El hacendado le entregó la cartera que llevaba bajo el brazo.

—¿Qué es esto?

—Los títulos. Todo está a tu nombre. Y también un poco de dinero para que puedas salir adelante al principio. Me fui a la ciudad para arreglar la compra. Partiré pasado mañana, como te he dicho, pero regresaré cuando nazca la criatura.

—Yo soñaba con vivir en esta granja, pero sólo si era con usted.
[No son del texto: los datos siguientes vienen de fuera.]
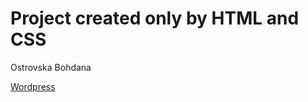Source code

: # Project created only by HTML and CSS

Ostrovska Bohdana

[Wordpress](https://danoonka.github.io/proj_html_css/)

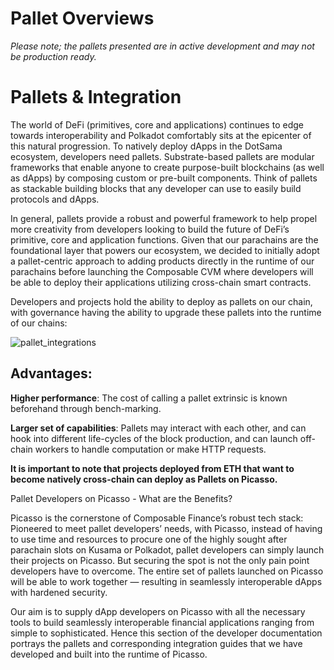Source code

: # Pallet Overviews

*Please note; the pallets presented are in active development and may not be production ready.*

# Pallets & Integration

The world of DeFi (primitives, core and applications) continues to edge towards interoperability 
and Polkadot comfortably sits at the epicenter of this natural progression. 
To natively deploy dApps in the DotSama ecosystem, developers need pallets. 
Substrate-based pallets are modular frameworks that enable anyone to create 
purpose-built blockchains (as well as dApps) by composing custom or pre-built components. 
Think of pallets as stackable building blocks that any developer can use to easily build protocols and dApps.

In general, pallets provide a robust and powerful framework to help propel more creativity from developers 
looking to build the future of DeFi’s primitive, core and application functions. 
Given that our parachains are the foundational layer that powers our ecosystem, 
we decided to initially adopt a pallet-centric approach to adding products directly in the runtime of our parachains 
before launching the Composable CVM where developers will be able to deploy their applications utilizing cross-chain 
smart contracts. 

Developers and projects hold the ability to deploy as pallets on our chain, 
with governance having the ability to upgrade these pallets into the runtime of our chains:


![pallet_integrations](./pallet-integrations.png)


## Advantages:

**Higher performance**: The cost of calling a pallet extrinsic is known beforehand through bench-marking.

**Larger set of capabilities**: Pallets may interact with each other, 
and can hook into different life-cycles of the block production, 
and can launch off-chain workers to handle computation or make HTTP requests.

**It is important to note that projects deployed from ETH that want to become natively cross-chain can deploy as Pallets
on Picasso.**

Pallet Developers on Picasso - What are the Benefits?

Picasso is the cornerstone of Composable Finance’s robust tech stack: 
Pioneered to meet pallet developers’ needs, 
with Picasso, instead of having to use time and resources 
to procure one of the highly sought after parachain slots on Kusama or Polkadot, 
pallet developers can simply launch their projects on Picasso. 
But securing the spot is not the only pain point developers have to overcome. 
The entire set of pallets launched on Picasso will be able to work together — 
resulting in seamlessly interoperable dApps with hardened security. 

Our aim is to supply dApp developers on Picasso with all the necessary tools to build seamlessly interoperable financial
applications ranging from simple to sophisticated. Hence this section of the developer documentation portrays the 
pallets and corresponding integration guides that we have developed and built into the runtime of Picasso.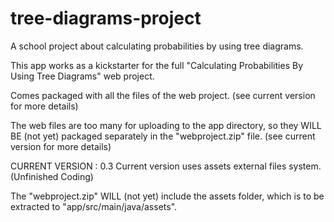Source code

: # tree-diagrams-project
A school project about calculating probabilities by using tree diagrams.

This app works as a kickstarter for the full "Calculating Probabilities By Using Tree Diagrams" web project.

Comes packaged with all the files of the web project. (see current version for more details)

The web files are too many for uploading to the app directory, so they WILL BE (not yet) packaged separately in the "webproject.zip" file. (see current version for more details)


CURRENT VERSION : 0.3
Current version uses assets external files system. (Unfinished Coding)

The "webproject.zip" WILL (not yet) include the assets folder, which is to be extracted to "app/src/main/java/assets".
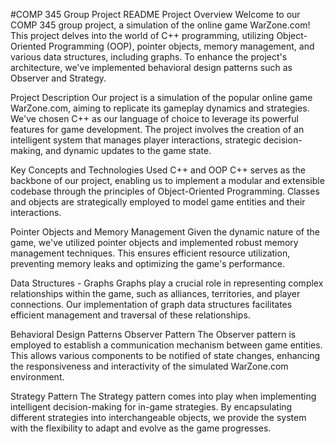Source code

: #COMP 345 Group Project README
Project Overview
Welcome to our COMP 345 group project, a simulation of the online game WarZone.com! This project delves into the world of C++ programming, utilizing Object-Oriented Programming (OOP), pointer objects, memory management, and various data structures, including graphs. To enhance the project's architecture, we've implemented behavioral design patterns such as Observer and Strategy.


Project Description
Our project is a simulation of the popular online game WarZone.com, aiming to replicate its gameplay dynamics and strategies. We've chosen C++ as our language of choice to leverage its powerful features for game development. The project involves the creation of an intelligent system that manages player interactions, strategic decision-making, and dynamic updates to the game state.

Key Concepts and Technologies Used
C++ and OOP
C++ serves as the backbone of our project, enabling us to implement a modular and extensible codebase through the principles of Object-Oriented Programming. Classes and objects are strategically employed to model game entities and their interactions.

Pointer Objects and Memory Management
Given the dynamic nature of the game, we've utilized pointer objects and implemented robust memory management techniques. This ensures efficient resource utilization, preventing memory leaks and optimizing the game's performance.

Data Structures - Graphs
Graphs play a crucial role in representing complex relationships within the game, such as alliances, territories, and player connections. Our implementation of graph data structures facilitates efficient management and traversal of these relationships.

Behavioral Design Patterns
Observer Pattern
The Observer pattern is employed to establish a communication mechanism between game entities. This allows various components to be notified of state changes, enhancing the responsiveness and interactivity of the simulated WarZone.com environment.

Strategy Pattern
The Strategy pattern comes into play when implementing intelligent decision-making for in-game strategies. By encapsulating different strategies into interchangeable objects, we provide the system with the flexibility to adapt and evolve as the game progresses.

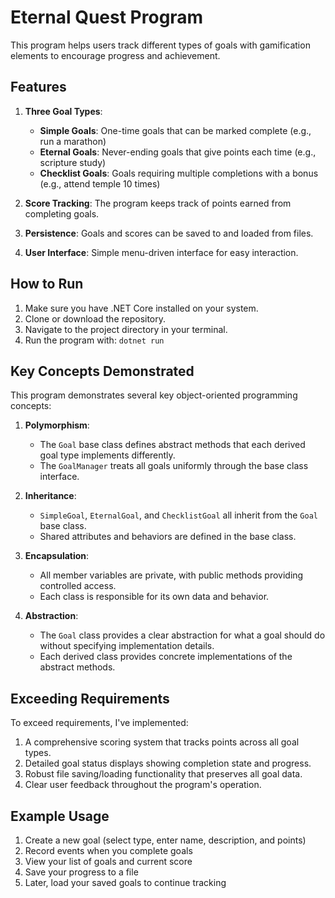 # Eternal Quest Program

This program helps users track different types of goals with gamification elements to encourage progress and achievement.

## Features

1. **Three Goal Types**:
   - **Simple Goals**: One-time goals that can be marked complete (e.g., run a marathon)
   - **Eternal Goals**: Never-ending goals that give points each time (e.g., scripture study)
   - **Checklist Goals**: Goals requiring multiple completions with a bonus (e.g., attend temple 10 times)

2. **Score Tracking**: The program keeps track of points earned from completing goals.

3. **Persistence**: Goals and scores can be saved to and loaded from files.

4. **User Interface**: Simple menu-driven interface for easy interaction.

## How to Run

1. Make sure you have .NET Core installed on your system.
2. Clone or download the repository.
3. Navigate to the project directory in your terminal.
4. Run the program with: `dotnet run`

## Key Concepts Demonstrated

This program demonstrates several key object-oriented programming concepts:

1. **Polymorphism**:
   - The `Goal` base class defines abstract methods that each derived goal type implements differently.
   - The `GoalManager` treats all goals uniformly through the base class interface.

2. **Inheritance**:
   - `SimpleGoal`, `EternalGoal`, and `ChecklistGoal` all inherit from the `Goal` base class.
   - Shared attributes and behaviors are defined in the base class.

3. **Encapsulation**:
   - All member variables are private, with public methods providing controlled access.
   - Each class is responsible for its own data and behavior.

4. **Abstraction**:
   - The `Goal` class provides a clear abstraction for what a goal should do without specifying implementation details.
   - Each derived class provides concrete implementations of the abstract methods.

## Exceeding Requirements

To exceed requirements, I've implemented:
1. A comprehensive scoring system that tracks points across all goal types.
2. Detailed goal status displays showing completion state and progress.
3. Robust file saving/loading functionality that preserves all goal data.
4. Clear user feedback throughout the program's operation.

## Example Usage

1. Create a new goal (select type, enter name, description, and points)
2. Record events when you complete goals
3. View your list of goals and current score
4. Save your progress to a file
5. Later, load your saved goals to continue tracking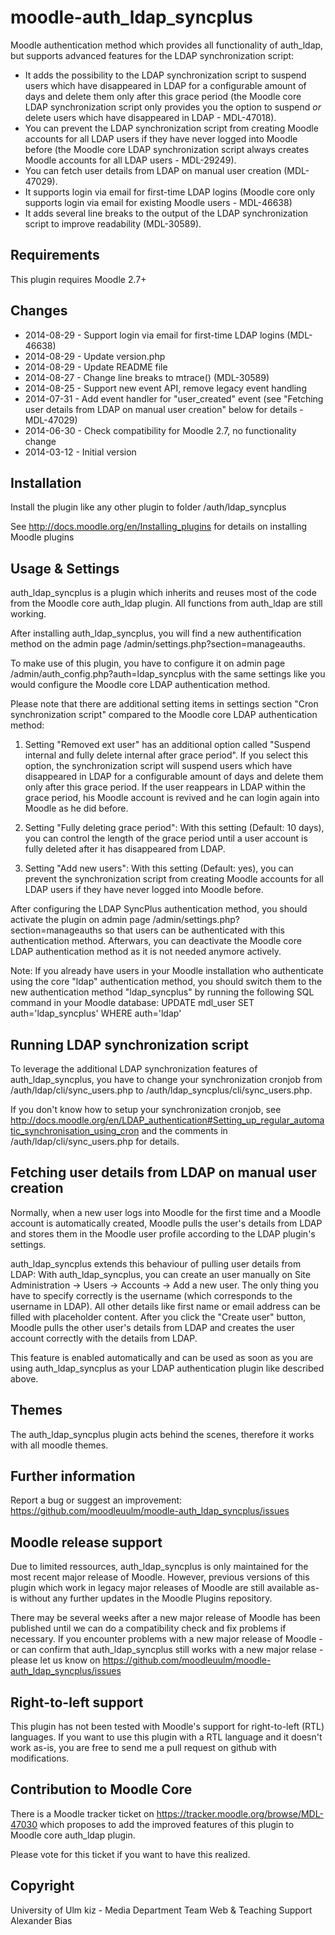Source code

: moodle-auth_ldap_syncplus
=========================
Moodle authentication method which provides all functionality of auth_ldap, but supports advanced features for the LDAP synchronization script:

* It adds the possibility to the LDAP synchronization script to suspend users which have disappeared in LDAP for a configurable amount of days and delete them only after this grace period (the Moodle core LDAP synchronization script only provides you the option to suspend _or_ delete users which have disappeared in LDAP - MDL-47018).
* You can prevent the LDAP synchronization script from creating Moodle accounts for all LDAP users if they have never logged into Moodle before (the Moodle core LDAP synchronization script always creates Moodle accounts for all LDAP users - MDL-29249).
* You can fetch user details from LDAP on manual user creation (MDL-47029).
* It supports login via email for first-time LDAP logins (Moodle core only supports login via email for existing Moodle users - MDL-46638)
* It adds several line breaks to the output of the LDAP synchronization script to improve readability (MDL-30589).


Requirements
------------
This plugin requires Moodle 2.7+


Changes
-------
* 2014-08-29 - Support login via email for first-time LDAP logins (MDL-46638)
* 2014-08-29 - Update version.php
* 2014-08-29 - Update README file
* 2014-08-27 - Change line breaks to mtrace() (MDL-30589)
* 2014-08-25 - Support new event API, remove legacy event handling
* 2014-07-31 - Add event handler for "user_created" event (see "Fetching user details from LDAP on manual user creation" below for details - MDL-47029)
* 2014-06-30 - Check compatibility for Moodle 2.7, no functionality change
* 2014-03-12 - Initial version


Installation
------------
Install the plugin like any other plugin to folder
/auth/ldap_syncplus

See http://docs.moodle.org/en/Installing_plugins for details on installing Moodle plugins


Usage & Settings
----------------
auth_ldap_syncplus is a plugin which inherits and reuses most of the code from the Moodle core auth_ldap plugin. All functions from auth_ldap are still working.

After installing auth_ldap_syncplus, you will find a new authentification method on the admin page /admin/settings.php?section=manageauths.

To make use of this plugin, you have to configure it on admin page /admin/auth_config.php?auth=ldap_syncplus with the same settings like you would configure the Moodle core LDAP authentication method.

Please note that there are additional setting items in settings section "Cron synchronization script" compared to the Moodle core LDAP authentication method:

1. Setting "Removed ext user" has an additional option called "Suspend internal and fully delete internal after grace period". If you select this option, the synchronization script will suspend users which have disappeared in LDAP for a configurable amount of days and delete them only after this grace period. If the user reappears in LDAP within the grace period, his Moodle account is revived and he can login again into Moodle as he did before.

2. Setting "Fully deleting grace period": With this setting (Default: 10 days), you can control the length of the grace period until a user account is fully deleted after it has disappeared from LDAP.

3. Setting "Add new users": With this setting (Default: yes), you can prevent the synchronization script from creating Moodle accounts for all LDAP users if they have never logged into Moodle before.

After configuring the LDAP SyncPlus authentication method, you should activate the plugin on admin page /admin/settings.php?section=manageauths so that users can be authenticated with this authentication method. Afterwars, you can deactivate the Moodle core LDAP authentication method as it is not needed anymore actively.

Note: If you already have users in your Moodle installation who authenticate using the core "ldap" authentication method, you should switch them to the new authentication method "ldap_syncplus" by running the following SQL command in your Moodle database:
UPDATE mdl_user SET auth='ldap_syncplus' WHERE auth='ldap'


Running LDAP synchronization script
-----------------------------------
To leverage the additional LDAP synchronization features of auth_ldap_syncplus, you have to change your synchronization cronjob from /auth/ldap/cli/sync_users.php to /auth/ldap_syncplus/cli/sync_users.php.

If you don't know how to setup your synchronization cronjob, see http://docs.moodle.org/en/LDAP_authentication#Setting_up_regular_automatic_synchronisation_using_cron and the comments in /auth/ldap/cli/sync_users.php for details.


Fetching user details from LDAP on manual user creation
-------------------------------------------------------
Normally, when a new user logs into Moodle for the first time and a Moodle account is automatically created, Moodle pulls the user's details from LDAP and stores them in the Moodle user profile according to the LDAP plugin's settings.

auth_ldap_syncplus extends this behaviour of pulling user details from LDAP:
With auth_ldap_syncplus, you can create an user manually on Site Administration -> Users -> Accounts -> Add a new user. The only thing you have to specify correctly is the username (which corresponds to the username in LDAP). All other details like first name or email address can be filled with placeholder content. After you click the "Create user" button, Moodle pulls the other user's details from LDAP and creates the user account correctly with the details from LDAP.

This feature is enabled automatically and can be used as soon as you are using auth_ldap_syncplus as your LDAP authentication plugin like described above.


Themes
------
The auth_ldap_syncplus plugin acts behind the scenes, therefore it works with all moodle themes.


Further information
-------------------
Report a bug or suggest an improvement: https://github.com/moodleuulm/moodle-auth_ldap_syncplus/issues


Moodle release support
----------------------
Due to limited ressources, auth_ldap_syncplus is only maintained for the most recent major release of Moodle. However, previous versions of this plugin which work in legacy major releases of Moodle are still available as-is without any further updates in the Moodle Plugins repository.

There may be several weeks after a new major release of Moodle has been published until we can do a compatibility check and fix problems if necessary. If you encounter problems with a new major release of Moodle - or can confirm that auth_ldap_syncplus still works with a new major relase - please let us know on https://github.com/moodleuulm/moodle-auth_ldap_syncplus/issues


Right-to-left support
---------------------
This plugin has not been tested with Moodle's support for right-to-left (RTL) languages.
If you want to use this plugin with a RTL language and it doesn't work as-is, you are free to send me a pull request on
github with modifications.


Contribution to Moodle Core
---------------------------
There is a Moodle tracker ticket on https://tracker.moodle.org/browse/MDL-47030 which proposes to add the improved features of this plugin to Moodle core auth_ldap plugin.

Please vote for this ticket if you want to have this realized.


Copyright
---------
University of Ulm
kiz - Media Department
Team Web & Teaching Support
Alexander Bias
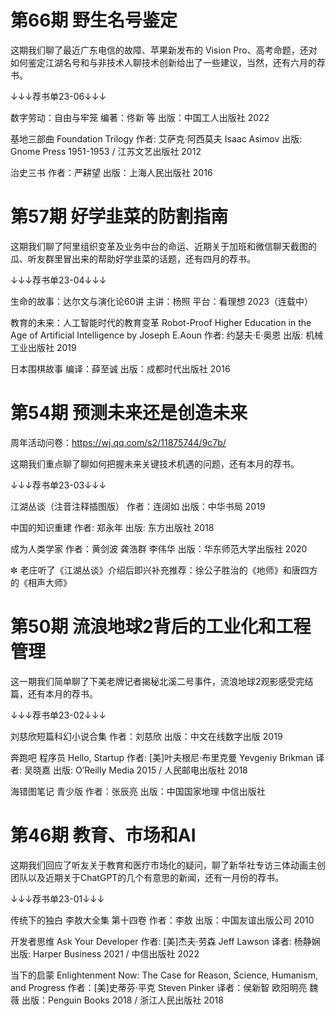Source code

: # 第66期 野生名号鉴定
这期我们聊了最近广东电信的故障、苹果新发布的 Vision Pro、高考命题，还对如何鉴定江湖名号和与非技术人聊技术创新给出了一些建议，当然，还有六月的荐书。

↓↓↓荐书单23-06↓↓↓

数字劳动：自由与牢笼
编著：佟新 等
出版：中国工人出版社 2022

基地三部曲
Foundation Trilogy
作者: 艾萨克·阿西莫夫 Isaac Asimov
出版: Gnome Press 1951-1953 / 江苏文艺出版社 2012

治史三书
作者：严耕望
出版：上海人民出版社 2016

# 第57期 好学韭菜的防割指南
这期我们聊了阿里组织变革及业务中台的命运、近期关于加班和微信聊天截图的瓜、听友群里冒出来的帮助好学韭菜的话题，还有四月的荐书。

↓↓↓荐书单23-04↓↓↓

生命的故事：达尔文与演化论60讲
主讲：杨照
平台：看理想 2023（连载中）

教育的未来：人工智能时代的教育变革
Robot-Proof Higher Education in the Age of Artificial Intelligence by Joseph E.Aoun
作者: 约瑟夫·E·奥恩
出版: 机械工业出版社 2019

日本围棋故事
编译：薛至诚
出版：成都时代出版社 2016

# 第54期 预测未来还是创造未来
周年活动问卷：https://wj.qq.com/s2/11875744/9c7b/

这期我们重点聊了聊如何把握未来关键技术机遇的问题，还有本月的荐书。

↓↓↓荐书单23-03↓↓↓

江湖丛谈（注音注释插图版）
作者：连阔如
出版：中华书局 2019

中国的知识重建
作者: 郑永年
出版: 东方出版社 2018

成为人类学家
作者：黄剑波 龚浩群 李伟华
出版：华东师范大学出版社 2020

✼ 老庄听了《江湖丛谈》介绍后即兴补充推荐：徐公子胜治的《地师》和唐四方的《相声大师》

# 第50期 流浪地球2背后的工业化和工程管理
这一期我们简单聊了下美老牌记者揭秘北溪二号事件，流浪地球2观影感受完结篇，还有本月的荐书。

↓↓↓荐书单23-02↓↓↓

刘慈欣短篇科幻小说合集
作者：刘慈欣
出版：中文在线数字出版 2019

奔跑吧 程序员
Hello, Startup
作者: [美]叶夫根尼·布里克曼 Yevgeniy Brikman
译者: 吴晓嘉
出版: O’Reilly Media 2015 / 人民邮电出版社 2018

海错图笔记 青少版
作者：张辰亮
出版：中国国家地理 中信出版社

# 第46期 教育、市场和AI
这期我们回应了听友关于教育和医疗市场化的疑问，聊了新华社专访三体动画主创团队以及近期关于ChatGPT的几个有意思的新闻，还有一月份的荐书。

↓↓↓荐书单23-01↓↓↓

传统下的独白
李敖大全集 第十四卷
作者：李敖
出版：中国友谊出版公司 2010

开发者思维
Ask Your Developer
作者: [美]杰夫·劳森 Jeff Lawson
译者: 杨静娴
出版: Harper Business 2021 / 中信出版社 2022

当下的启蒙
Enlightenment Now: The Case for Reason, Science, Humanism, and Progress
作者：[美]史蒂芬·平克 Steven Pinker
译者：侯新智 欧阳明亮 魏薇
出版：Penguin Books 2018 / 浙江人民出版社 2018

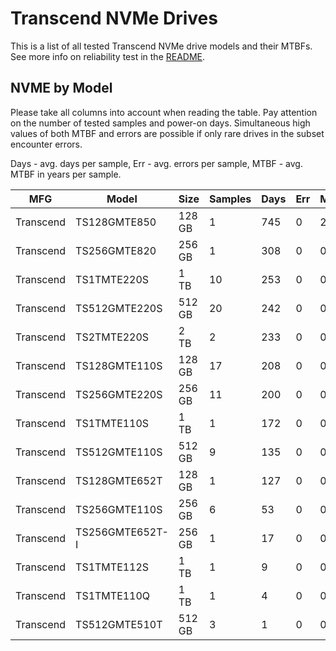 Transcend NVMe Drives
=====================

This is a list of all tested Transcend NVMe drive models and their MTBFs. See more
info on reliability test in the [README](https://github.com/linuxhw/SMART).

NVME by Model
------------

Please take all columns into account when reading the table. Pay attention on the
number of tested samples and power-on days. Simultaneous high values of both MTBF
and errors are possible if only rare drives in the subset encounter errors.

Days - avg. days per sample,
Err  - avg. errors per sample,
MTBF - avg. MTBF in years per sample.

| MFG       | Model              | Size   | Samples | Days  | Err   | MTBF |
|-----------|--------------------|--------|---------|-------|-------|------|
| Transcend | TS128GMTE850       | 128 GB | 1       | 745   | 0     | 2.04   |
| Transcend | TS256GMTE820       | 256 GB | 1       | 308   | 0     | 0.84   |
| Transcend | TS1TMTE220S        | 1 TB   | 10      | 253   | 0     | 0.69   |
| Transcend | TS512GMTE220S      | 512 GB | 20      | 242   | 0     | 0.67   |
| Transcend | TS2TMTE220S        | 2 TB   | 2       | 233   | 0     | 0.64   |
| Transcend | TS128GMTE110S      | 128 GB | 17      | 208   | 0     | 0.57   |
| Transcend | TS256GMTE220S      | 256 GB | 11      | 200   | 0     | 0.55   |
| Transcend | TS1TMTE110S        | 1 TB   | 1       | 172   | 0     | 0.47   |
| Transcend | TS512GMTE110S      | 512 GB | 9       | 135   | 0     | 0.37   |
| Transcend | TS128GMTE652T      | 128 GB | 1       | 127   | 0     | 0.35   |
| Transcend | TS256GMTE110S      | 256 GB | 6       | 53    | 0     | 0.15   |
| Transcend | TS256GMTE652T-I    | 256 GB | 1       | 17    | 0     | 0.05   |
| Transcend | TS1TMTE112S        | 1 TB   | 1       | 9     | 0     | 0.03   |
| Transcend | TS1TMTE110Q        | 1 TB   | 1       | 4     | 0     | 0.01   |
| Transcend | TS512GMTE510T      | 512 GB | 3       | 1     | 0     | 0.00   |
—Te aseguro que regresaré para conocer lo que nos mande Dios, hembra o varón, y ver cómo te has convertido en toda una granjera.

—¿Y se casará conmigo?

—Clara, nunca me casaré contigo, nunca ha sido ése mi deseo. Eres una muchacha muy bella, pero no puedo amarte como a una mujer de mi clase y posición. Tu madre se dedica a los hechizos y a leer huesos de gato, y tú no sabes ni escribir tu nombre, pequeña. ¿Cómo podría presentarte en sociedad? Acabaría aburriéndome de ti, y me odiarías. Eres como esa preciosa rosa amarilla del jardín de la que ya es tu granja: tardó en marchitarse, pero al final lo hizo, y ya no queda nada. No sé si puedes comprender lo que intento decirte.

—Lo comprendo, no soy tan ignorante como cree. Pero ¿me promete que regresará al pueblo?

—Sí, muchacha.

—Estaré esperándole.

Antes de que el hacendado tomara la diligencia de la tarde con sus criados y sus baúles de hombre rico, se despidieron en el encinar. Se hundían los últimos rayos de sol en las aguas del río, cuando ella, que lo esperaba sentada sobre el musgo, escuchó los cascos del caballo golpeando la tierra. Le retumbó en el vientre aquel galope duro, y los huesos se le convirtieron en nieve. Desmontó él, gallardo, y con una navaja de campo grabó un corazón atravesado con una flecha y los nombres de ellos en un tronco hueco, mientras repetía su promesa de volver al pueblo. Luego la besó en los labios, se subió al animal y, con su pelo de tumba, se fue alejando de ella lentamente, por la ribera del río, entonando una copla.

El viento trajo el tañido de las campanas que llamaban a misa de siete. Enredada en la sombra de una encina, Clara Laguna supo que su amor olería siempre como ese árbol de hojas duras y maldijo a Dios. A lo lejos, aún se divisaba la silueta de su amante serpenteando el río. Él se casaría con una mujer que no era ella, una mujer envuelta en lunares y volantes tiesos, una mujer capaz de escribir no sólo su nombre y apellidos sino hasta cartas de amor; y lloró tanto imaginándose aquella rival, que cuando se le secaron los ojos, le empezó a llorar el vientre y después la vagina, que le había regalado una pasión enorme y ahora se la arrebataba. Pasó la noche a la intemperie, sucia de encinas, de escarcha y de recuerdos. Al amanecer regresó a casa, despertó a su madre y le rogó que le leyera en el esqueleto de gato si él cumpliría esta vez su promesa.